[Start of Attachment]

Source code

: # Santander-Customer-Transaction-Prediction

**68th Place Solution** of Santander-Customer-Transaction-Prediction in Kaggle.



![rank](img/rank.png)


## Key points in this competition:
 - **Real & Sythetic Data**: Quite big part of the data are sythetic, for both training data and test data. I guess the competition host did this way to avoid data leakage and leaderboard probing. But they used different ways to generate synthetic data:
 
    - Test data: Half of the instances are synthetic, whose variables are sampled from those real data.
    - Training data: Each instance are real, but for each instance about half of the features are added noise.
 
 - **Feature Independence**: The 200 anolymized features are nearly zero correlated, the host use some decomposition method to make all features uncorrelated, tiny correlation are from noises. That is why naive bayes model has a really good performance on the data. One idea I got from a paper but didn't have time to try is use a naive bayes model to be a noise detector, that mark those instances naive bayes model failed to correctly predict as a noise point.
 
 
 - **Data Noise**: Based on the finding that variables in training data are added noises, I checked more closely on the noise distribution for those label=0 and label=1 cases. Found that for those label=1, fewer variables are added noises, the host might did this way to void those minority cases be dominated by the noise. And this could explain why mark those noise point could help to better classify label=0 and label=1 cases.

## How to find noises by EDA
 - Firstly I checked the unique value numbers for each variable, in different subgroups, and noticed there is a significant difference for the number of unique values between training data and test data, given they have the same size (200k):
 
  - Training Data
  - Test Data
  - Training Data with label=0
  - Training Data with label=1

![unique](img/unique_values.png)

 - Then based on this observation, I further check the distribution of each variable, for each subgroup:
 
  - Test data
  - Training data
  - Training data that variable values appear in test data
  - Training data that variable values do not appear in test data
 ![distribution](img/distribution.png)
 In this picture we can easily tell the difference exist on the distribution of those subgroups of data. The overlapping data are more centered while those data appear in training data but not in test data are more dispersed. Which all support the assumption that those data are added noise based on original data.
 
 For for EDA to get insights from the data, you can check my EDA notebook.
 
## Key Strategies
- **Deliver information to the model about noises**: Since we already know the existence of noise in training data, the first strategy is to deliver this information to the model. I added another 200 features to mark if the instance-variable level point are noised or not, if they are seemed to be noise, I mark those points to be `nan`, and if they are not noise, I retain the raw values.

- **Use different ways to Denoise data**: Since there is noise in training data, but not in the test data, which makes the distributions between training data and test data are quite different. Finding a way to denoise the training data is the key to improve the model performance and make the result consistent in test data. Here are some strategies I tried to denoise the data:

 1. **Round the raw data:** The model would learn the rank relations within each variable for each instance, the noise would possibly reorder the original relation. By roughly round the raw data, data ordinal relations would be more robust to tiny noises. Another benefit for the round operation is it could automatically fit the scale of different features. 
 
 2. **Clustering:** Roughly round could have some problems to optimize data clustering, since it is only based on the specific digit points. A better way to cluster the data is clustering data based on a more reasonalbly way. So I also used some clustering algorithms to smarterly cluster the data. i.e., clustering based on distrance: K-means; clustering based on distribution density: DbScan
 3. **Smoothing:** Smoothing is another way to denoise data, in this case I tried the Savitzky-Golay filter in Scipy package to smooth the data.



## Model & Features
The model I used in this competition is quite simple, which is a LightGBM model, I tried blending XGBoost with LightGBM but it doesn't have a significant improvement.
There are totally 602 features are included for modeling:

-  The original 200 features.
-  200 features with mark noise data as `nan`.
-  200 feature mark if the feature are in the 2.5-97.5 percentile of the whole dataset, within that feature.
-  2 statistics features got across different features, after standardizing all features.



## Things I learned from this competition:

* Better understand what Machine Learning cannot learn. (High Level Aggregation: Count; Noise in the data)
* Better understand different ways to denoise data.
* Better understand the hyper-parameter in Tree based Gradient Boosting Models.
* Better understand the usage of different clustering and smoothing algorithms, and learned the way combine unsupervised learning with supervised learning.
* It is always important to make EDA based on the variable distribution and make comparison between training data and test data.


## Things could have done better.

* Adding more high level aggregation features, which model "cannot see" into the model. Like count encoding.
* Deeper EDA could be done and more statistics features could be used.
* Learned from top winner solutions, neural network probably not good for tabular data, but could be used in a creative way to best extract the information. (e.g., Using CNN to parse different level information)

[End of Attachment]

Activity => Only the lines from the first one of the listing up to and including the line where "## How to find noises by EDA" appears are wanted, reproduced exactly.

Answer space =>
Source code

: # Santander-Customer-Transaction-Prediction

**68th Place Solution** of Santander-Customer-Transaction-Prediction in Kaggle.



![rank](img/rank.png)


## Key points in this competition:
 - **Real & Sythetic Data**: Quite big part of the data are sythetic, for both training data and test data. I guess the competition host did this way to avoid data leakage and leaderboard probing. But they used different ways to generate synthetic data:
 
    - Test data: Half of the instances are synthetic, whose variables are sampled from those real data.
    - Training data: Each instance are real, but for each instance about half of the features are added noise.
 
 - **Feature Independence**: The 200 anolymized features are nearly zero correlated, the host use some decomposition method to make all features uncorrelated, tiny correlation are from noises. That is why naive bayes model has a really good performance on the data. One idea I got from a paper but didn't have time to try is use a naive bayes model to be a noise detector, that mark those instances naive bayes model failed to correctly predict as a noise point.
 
 
 - **Data Noise**: Based on the finding that variables in training data are added noises, I checked more closely on the noise distribution for those label=0 and label=1 cases. Found that for those label=1, fewer variables are added noises, the host might did this way to void those minority cases be dominated by the noise. And this could explain why mark those noise point could help to better classify label=0 and label=1 cases.

## How to find noises by EDA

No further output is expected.